ID / GenBank	Type (1)	Region	No. Total reads	No. mapped reads (2)	Mean coverage	K1/ K15 genotype
1	biopsy	Malawi	13,672	9,231	x 13	-
2	biopsy	Malawi	13,295	9,811	x 14	-
3/ MZ712178	biopsy	Malawi	4,914,663	373,850	x 512	-/ P
4/ MZ712179	biopsy	Malawi	1,599,518	217,143	x 214	A5/ -
5/ MZ712182	biopsy	Malawi	1,474,915	209,444	x 262	A5/ -
6	biopsy	Malawi	84	78	x 0.1	-
7/MZ712177	biopsy	Malawi	4,364,672	312,247	x 405	A5/ -
8	biopsy	Malawi	29,061	24,850	x 22	-
9 (3)	biopsy	Malawi	1,174	1,042	x 2.5	-
10/ MZ712180	biopsy	Malawi	1,327,445	249,047	x 314	P/ -
11/ MZ712181	saliva	USA	6,777,102	331,951	x 486	C3/P
12/ MZ712183	saliva	USA	2,185,672	490,827	x 700	C3/P
13/ MZ712184	saliva	USA	3,759,465	406,242	x 582	A/ -
14/ MZ712185	saliva	USA	7,583,500	566,490	x 817	A/P

⁽¹⁾All samples were from HIV+ participants with clinical KS.

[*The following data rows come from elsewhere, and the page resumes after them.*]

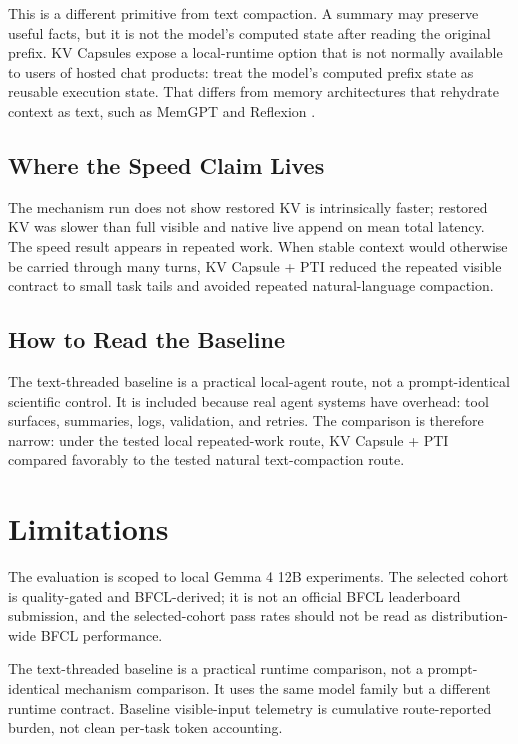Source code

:\documentclass[11pt]{article}
\begin{document}
This is a different primitive from text compaction. A summary may preserve useful facts, but it is not the model's computed state after reading the original prefix. KV Capsules expose a local-runtime option that is not normally available to users of hosted chat products: treat the model's computed prefix state as reusable execution state. That differs from memory architectures that rehydrate context as text, such as MemGPT and Reflexion \cite{packer2023memgpt,shinn2023reflexion}.

\subsection{Where the Speed Claim Lives}

The mechanism run does not show restored KV is intrinsically faster; restored KV was slower than full visible and native live append on mean total latency. The speed result appears in repeated work. When stable context would otherwise be carried through many turns, KV Capsule + PTI reduced the repeated visible contract to small task tails and avoided repeated natural-language compaction.

\subsection{How to Read the Baseline}

The text-threaded baseline is a practical local-agent route, not a prompt-identical scientific control. It is included because real agent systems have overhead: tool surfaces, summaries, logs, validation, and retries. The comparison is therefore narrow: under the tested local repeated-work route, KV Capsule + PTI compared favorably to the tested natural text-compaction route.

\section{Limitations}

The evaluation is scoped to local Gemma 4 12B experiments. The selected cohort is quality-gated and BFCL-derived; it is not an official BFCL leaderboard submission, and the selected-cohort pass rates should not be read as distribution-wide BFCL performance.

The text-threaded baseline is a practical runtime comparison, not a prompt-identical mechanism comparison. It uses the same model family but a different runtime contract. Baseline visible-input telemetry is cumulative route-reported burden, not clean per-task token accounting.
\end{document}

⁽²⁾Unique reads with duplicates removed and mapped to NC_009333.

⁽³⁾Shotgun sequencing

Recombination analysis

The Splits Tree analysis was performed to investigate conflicting phylogenetic signals and was performed on the ML tree alignment of the LUR, using SplitsTree4 (Huson and Bryant, 2006). The Neighbor-net split network was constructed, using uncorrected P characters transformation, and excluding gap sites. 1000 bootstrap replicates and the Phi test for evidence of recombination were performed. Possible breakpoints were investigated using 5 different methods implemented in the Recombination Detection Program 4 (RDP4; v.4.101). These include the RDP, BootScan, GENECONV, MaxChi and SisScan. A window size of 2000 and a step size of 200, was used to determine recombination; evidence of statistically significant genetic recombination was confirmed by the concurrence of 2 or more methods in RDP4. The similarity or relatedness of the African and USA genomes described in this study to a set of reference and KSHV-BAC genomes was investigated using SimPlot (v3.5.1). The Neighbor-joining method based on the Kimura two-parameter model, with 1000 bootstrap replicates, and a window size of 2000 bp and a step size of 20 bp was used to compute similarity.

Results

Established cell lines and bacmids exhibit limited variation in KSHV

The first KSHV genome was determined by Sanger sequencing, using phage and cosmid libraries to form the BC-1 PEL cell line (Russo et al., 1996). The coverage was ~ 6x (GenBank ID: KSU75698 or U75698). We re-sequenced BC-1 in 2019 using short read technology (GenBank ID: MK733607). The current, KSHV GenBank reference sequence was obtained from a KS biopsy of European origin, also determined by Sanger sequencing (GenBank ID: NC_009333, identical to AF148805). It is referred to GK18 strain. The BC-1 cell line gave rise to bacmid BAC-36 (Yakushko et al., 2011; Zhou et al., 2002) (GenBank ID: HQ404500) and various targeted mutant bacmid derivatives (GenBank ID: JX228174 (Bala et al., 2012)). The full-length BAC construct, KSHV-BAC16 is derived from the rKSHV.219 virus in JSC-1 PEL cells (GenBank ID: GQ994935.1) (Brulois et al., 2012). The rKSHV.219 was sequenced independently (GenBank ID: KF588566) (Kati et al., 2015); and we and others have since sequenced this bacmid and various mutant derivatives (GenBank ID: MK733609, MN752405, KX189629, KX189628, KX189627, KX189626) (Beauclair et al., 2020; Zhang et al., 2016). The KSHV strain in the BCBL-1 cell line (GenBank ID: MN205539), as well as the KSHV strain of the BC-3 cell line (GenBank ID: MK876731) have also been sequenced by us and others. The origin of this data is summarized in Supplementary table 1.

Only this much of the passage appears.